With the nose gear prepped and the nose floor and wall in place, it was time to flip the tub over.


Why would we flip it over? So we could cut into the floor and install the nose wheel well. It would be pretty silly to have a retractable nose gear and nowhere for the gear to retract. To get started, the gear was bolted into place once more...


and the contour of where the gear retracted was traced onto the exterior.


From there, a symmetrical door with margin was drawn.


Marking up the exterior is one thing, but cutting a hole in the fuselage is another. Despite the terrifying idea of slicing away at the floor of the fuselage, the hole was cut without incident.



This prefab strut cover (purchased from Feather Lite (sorry, no website for those folk)) was dry fit into place.


With the holes cut in the fuselage, it was time to cut a couple more holes in this prefab wheel well, also purchased from Feather Lite. It's dead useful to put little windows in the wheel well. This way you can actually see if your gear is up or not. Visual confirmation!

 The plexi is a little smudged here, but you get the idea.


Instead of bothering with flipping the fuselage back over to bond the wheel well in, Ced just opted to do a quick bond and use duct tape to hold the thing in place while it cured.




The bridge between the wheel well and strut cover needed a little extra trimming for clearance.


The strut cover was a little too shallow, so it needed to be modified.


The sides of the cover were slit and popsicle sticks were used to hold the sides apart while a few plies of glass were added.



Ah, that's better.


The strut cover was then bonded in place and the fuselage tub flipped back over.


A micro fillet and tapes were added around the wheel well cover and the little window was tested out.


With everything fitting properly, it was time to prep the nose gear doors.

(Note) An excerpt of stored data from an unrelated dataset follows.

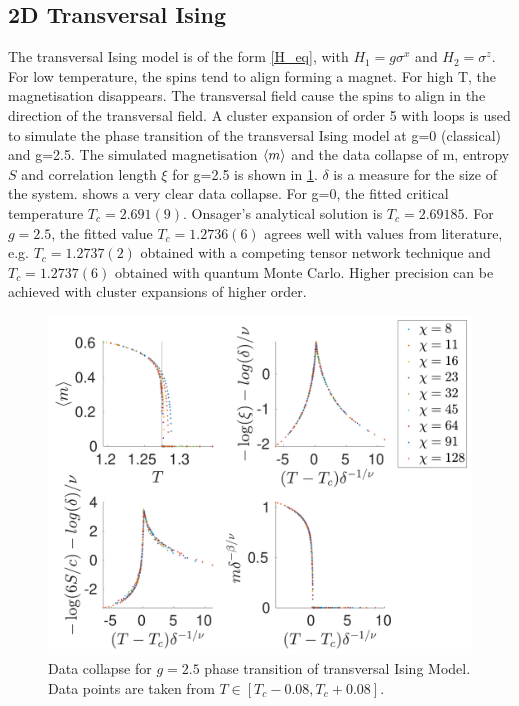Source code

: \documentclass[twocolumn]{article}
\newcounter{a}
\newcounter{b}
\begin{document}
\subsection{2D Transversal Ising}
The transversal Ising model is of the form \cref{H_eq}, with $H_1=g  \sigma ^x$ and $H_2= \sigma^z$. For low temperature, the spins tend to align forming a magnet. For high T, the magnetisation disappears. The transversal field cause the spins to align in the direction of the transversal field. A cluster expansion of order 5 with loops is used to simulate the phase transition of the transversal Ising model at g=0 (classical) and g=2.5. The simulated magnetisation $ \braket{m}$ and the data collapse of m, entropy $S$ and correlation length $\xi$ for g=2.5 is shown in \cref{fig:phase:g25:zoomed}. $\delta$ is a measure for the size of the system.  shows a very clear data collapse. For g=0, the fitted critical temperature $T_c = 2.691(9)$. Onsager's analytical solution is $T_c = 2.69185$. For $g=2.5$, the fitted value $T_c=1.2736(6)$ agrees well with values from literature, e.g. $T_c=1.2737(2)$ obtained with a competing tensor network technique and $T_c=1.2737(6)$ obtained with quantum Monte Carlo. \cite{Czarnik2019} Higher precision can be achieved with cluster expansions of higher order.

\begin{figure}[h!]
    \center
    \includegraphics[width=\linewidth]{../Figuren/phasediag/g25/zoomed_small.pdf}
    \caption{ Data collapse for $g=2.5$ phase transition of transversal Ising Model. Data points are taken from $T \in \left[ T_c -0.08, T_c +0.08 \right]$. }
    \label{fig:phase:g25:zoomed}
\end{figure}
\end{document}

Taking the bit that was cut from the fuselage floor, the urethane foam (yellow stuff) was removed from the pvc foam (green stuff). 

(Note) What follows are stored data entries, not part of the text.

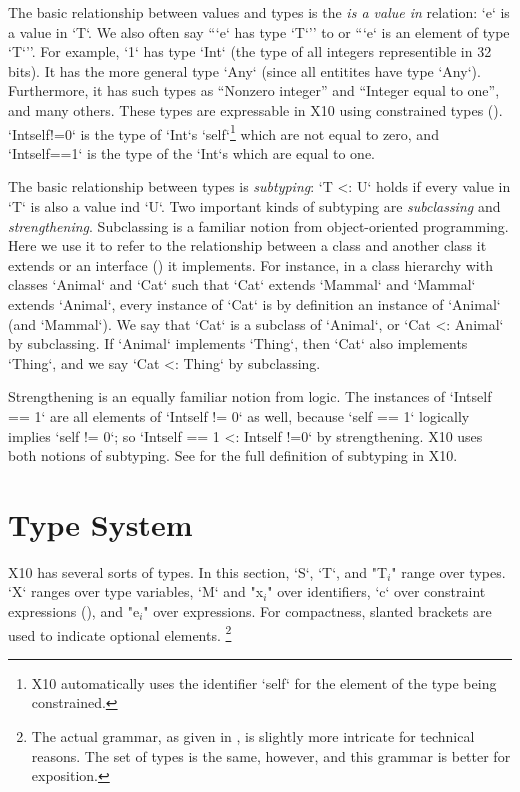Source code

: The basic relationship between values and types is the {\em is a value in}
relation: \xcd`e` is a value in \xcd`T`.  
We also often say ``\xcd`e` has type \xcd`T`'' to
 or ``\xcd`e` is an element of type \xcd`T`''.  
For example, \xcd`1` has type
\xcd`Int` (the type of all integers representible in 32 bits). It 
has the more general type \xcd`Any` (since all entitites have type \xcd`Any`).  
Furthermore, it has such types as 
``Nonzero integer'' and ``Integer equal to one'', and many others.  
These types are expressable in X10 using constrained types
().  \xcd`Int{self!=0}` is the type of \xcd`Int`s
\xcd`self`\footnote{X10 automatically uses the identifier \xcd`self` for the
element of the type being constrained.} which are not equal to zero, and 
\xcd`Int{self==1}` is the type of the \xcd`Int`s which are equal to one.  


The basic relationship between types is {\em subtyping}: \xcd`T <: U`
holds if every value in \xcd`T` is also a value ind \xcd`U`. Two
important kinds of subtyping are {\em subclassing} and {\em
strengthening}. Subclassing is a familiar notion from
object-oriented programming. Here we use it to refer to the
relationship between a class and another class it extends
or an interface () it implements. For
instance, in a class hierarchy with classes \xcd`Animal` and \xcd`Cat`
such that \xcd`Cat` extends \xcd`Mammal` and \xcd`Mammal` extends
\xcd`Animal`, every instance of \xcd`Cat` is by definition an instance
of \xcd`Animal` (and \xcd`Mammal`). We say that \xcd`Cat` is a
subclass of \xcd`Animal`, or \xcd`Cat <: Animal` by subclassing. If
\xcd`Animal` implements \xcd`Thing`, then \xcd`Cat` also implements
\xcd`Thing`, and we say \xcd`Cat <: Thing` by subclassing.

Strengthening is an equally familiar notion from logic.  The instances
of \xcd`Int{self == 1}` are all elements of \xcd`Int{self != 0}` as well,
because \xcd`self == 1` logically implies \xcd`self != 0`; so 
\xcd`Int{self  == 1} <: Int{self !=0}` by strengthening.  X10 uses both notions
of subtyping.  See  for the full definition
of subtyping in X10.

\section{Type System}
\label{sect:TypeSystem}


X10 has several sorts of types. 
In this section, \xcd`S`, \xcd`T`, and 
\xcdmath"T$_i$" range over types.  \xcd`X` ranges over type variables, 
\xcd`M` and \xcdmath"x$_i$" over identifiers, 
\xcd`c` over constraint expressions (), 
and \xcdmath"e$_i$" over expressions.  
For compactness, slanted brackets are used to indicate optional elements.  
\footnote{The actual grammar, as given in 
, is slightly more intricate for technical reasons.  
The set of types is the same, however, and this grammar is better for
exposition.}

The urethane bit was discarded...


and the pvc foam split in half.


From here, the plan is to mount the doors so they swing outward when the gear extends. We're not at the point to mount them, yet, so they're in storage.

Sunday, January 1, 2012

Rudder Pedal Install

Back in February during the nose build, the rudder pedals were installed. That is, of course, a deceivingly simple statement. Let's walk through what went into putting those pedals in.

Remember the nose gear box post? Those NG-30s are the mounting surface for the pedals. The photo below is a reference for what part is being worked on. Those two blue circles in the lower right portion of the NG-30s are the markers for where the pedals will go.


Drilling ensues. . .


and hardware is inserted.


As you can see, half of the pedals are missing due to the need to modify the walls a bit and install additional hardware.


Rudder pedal pivot blocks are carved from high density foam and bonded into place on the outer nose gear walls.



Using the pedal tube as a guide, the nutplate location is identified.


What's a nutplate, you ask? It's a bit of hardware that one makes in order to have a mounting surface for metal-type interfaces. In short, you can't just shove a bolt in foam and fabric and expect things to work well.


This little labor-intensive piece is fitted and bonded into place.


One last fit check. . .


and the nutplate holes are packed with vaseline and the whole thing is covered in 4 plies of BID.



The holes are drilled out again and the pedals are finally installed. Yay!


I may need pedal extensions for my side, but they rotate fluidly. Excellent.